What to produce =>
Given the material below, repeat exactly the lines from the one containing "### 2. Component Manager" through the final line, and nothing else.

Provided records =>

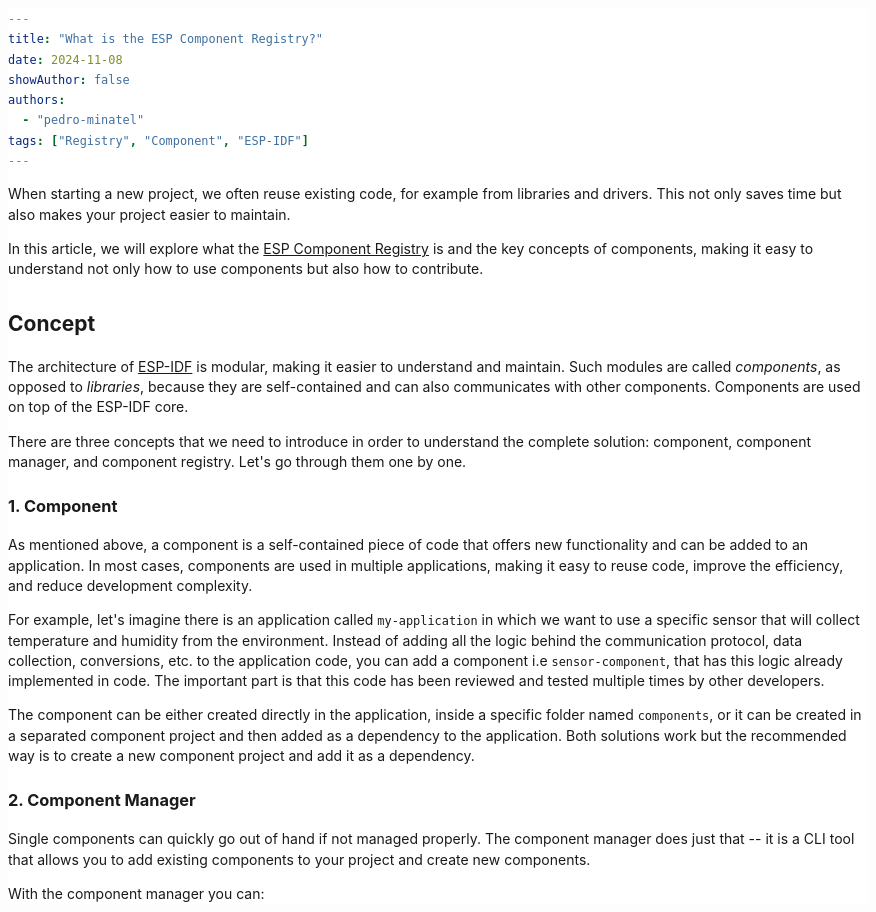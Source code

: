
 ```yaml
---
title: "What is the ESP Component Registry?"
date: 2024-11-08
showAuthor: false
authors:
  - "pedro-minatel"
tags: ["Registry", "Component", "ESP-IDF"]
---
```


When starting a new project, we often reuse existing code, for example from libraries and drivers. This not only saves time but also makes your project easier to maintain.

In this article, we will explore what the [ESP Component Registry](https://components.espressif.com) is and the key concepts of components, making it easy to understand not only how to use components but also how to contribute.

## Concept

The architecture of [ESP-IDF](https://idf.espressif.com) is modular, making it easier to understand and maintain. Such modules are called *components*, as opposed to *libraries*, because they are self-contained and can also communicates with other components. Components are used on top of the ESP-IDF core.

There are three concepts that we need to introduce in order to understand the complete solution: component, component manager, and component registry. Let's go through them one by one.


### 1. Component

As mentioned above, a component is a self-contained piece of code that offers new functionality and can be added to an application. In most cases, components are used in multiple applications, making it easy to reuse code, improve the efficiency, and reduce development complexity.

For example, let's imagine there is an application called `my-application` in which we want to use a specific sensor that will collect temperature and humidity from the environment. Instead of adding all the logic behind the communication protocol, data collection, conversions, etc. to the application code, you can add a component i.e `sensor-component`, that has this logic already implemented in code. The important part is that this code has been reviewed and tested multiple times by other developers.

The component can be either created directly in the application, inside a specific folder named `components`, or it can be created in a separated component project and then added as a dependency to the application. Both solutions work but the recommended way is to create a new component project and add it as a dependency.

### 2. Component Manager

Single components can quickly go out of hand if not managed properly. The component manager does just that -- it is a CLI tool that allows you to add existing components to your project and create new components.

With the component manager you can:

Answer to the exercise =>
### 2. Component Manager

Single components can quickly go out of hand if not managed properly. The component manager does just that -- it is a CLI tool that allows you to add existing components to your project and create new components.

With the component manager you can:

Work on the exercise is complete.